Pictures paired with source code
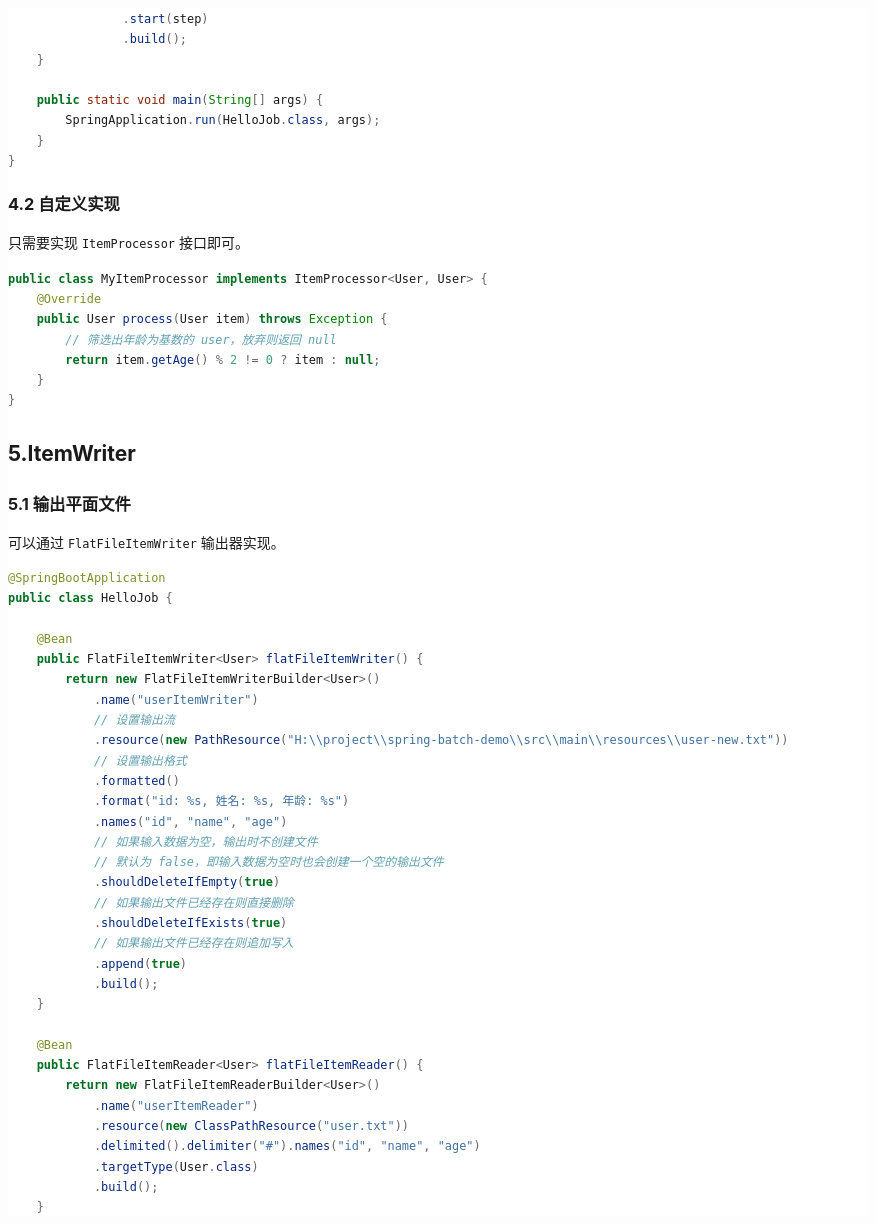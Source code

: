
 ```java
                .start(step)
                .build();
    }

    public static void main(String[] args) {
        SpringApplication.run(HelloJob.class, args);
    }
}
```

### 4.2 自定义实现

 只需要实现 `ItemProcessor` 接口即可。

```java
public class MyItemProcessor implements ItemProcessor<User, User> {
    @Override
    public User process(User item) throws Exception {
        // 筛选出年龄为基数的 user，放弃则返回 null
        return item.getAge() % 2 != 0 ? item : null;
    }
}
```

## 5.ItemWriter

### 5.1 输出平面文件

可以通过 `FlatFileItemWriter` 输出器实现。

```java
@SpringBootApplication
public class HelloJob {

    @Bean
    public FlatFileItemWriter<User> flatFileItemWriter() {
        return new FlatFileItemWriterBuilder<User>()
            .name("userItemWriter")
            // 设置输出流
            .resource(new PathResource("H:\\project\\spring-batch-demo\\src\\main\\resources\\user-new.txt"))
            // 设置输出格式
            .formatted()
            .format("id: %s, 姓名: %s, 年龄: %s")
            .names("id", "name", "age")
            // 如果输入数据为空，输出时不创建文件
            // 默认为 false，即输入数据为空时也会创建一个空的输出文件
			.shouldDeleteIfEmpty(true)
            // 如果输出文件已经存在则直接删除
            .shouldDeleteIfExists(true)
            // 如果输出文件已经存在则追加写入
            .append(true)
            .build();
    }

    @Bean
    public FlatFileItemReader<User> flatFileItemReader() {
        return new FlatFileItemReaderBuilder<User>()
            .name("userItemReader")
            .resource(new ClassPathResource("user.txt"))
            .delimited().delimiter("#").names("id", "name", "age")
            .targetType(User.class)
            .build();
    }
```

> WHAT IS REQUIRED
Your task is to return every entry exactly as it was written, with the pictures removed.

> RESULT OF THE EXERCISE
Source code

:
 ```java
                .start(step)
                .build();
    }

    public static void main(String[] args) {
        SpringApplication.run(HelloJob.class, args);
    }
}
```

### 4.2 自定义实现

 只需要实现 `ItemProcessor` 接口即可。

```java
public class MyItemProcessor implements ItemProcessor<User, User> {
    @Override
    public User process(User item) throws Exception {
        // 筛选出年龄为基数的 user，放弃则返回 null
        return item.getAge() % 2 != 0 ? item : null;
    }
}
```

## 5.ItemWriter

### 5.1 输出平面文件

可以通过 `FlatFileItemWriter` 输出器实现。

```java
@SpringBootApplication
public class HelloJob {

    @Bean
    public FlatFileItemWriter<User> flatFileItemWriter() {
        return new FlatFileItemWriterBuilder<User>()
            .name("userItemWriter")
            // 设置输出流
            .resource(new PathResource("H:\\project\\spring-batch-demo\\src\\main\\resources\\user-new.txt"))
            // 设置输出格式
            .formatted()
            .format("id: %s, 姓名: %s, 年龄: %s")
            .names("id", "name", "age")
            // 如果输入数据为空，输出时不创建文件
            // 默认为 false，即输入数据为空时也会创建一个空的输出文件
			.shouldDeleteIfEmpty(true)
            // 如果输出文件已经存在则直接删除
            .shouldDeleteIfExists(true)
            // 如果输出文件已经存在则追加写入
            .append(true)
            .build();
    }

    @Bean
    public FlatFileItemReader<User> flatFileItemReader() {
        return new FlatFileItemReaderBuilder<User>()
            .name("userItemReader")
            .resource(new ClassPathResource("user.txt"))
            .delimited().delimiter("#").names("id", "name", "age")
            .targetType(User.class)
            .build();
    }
```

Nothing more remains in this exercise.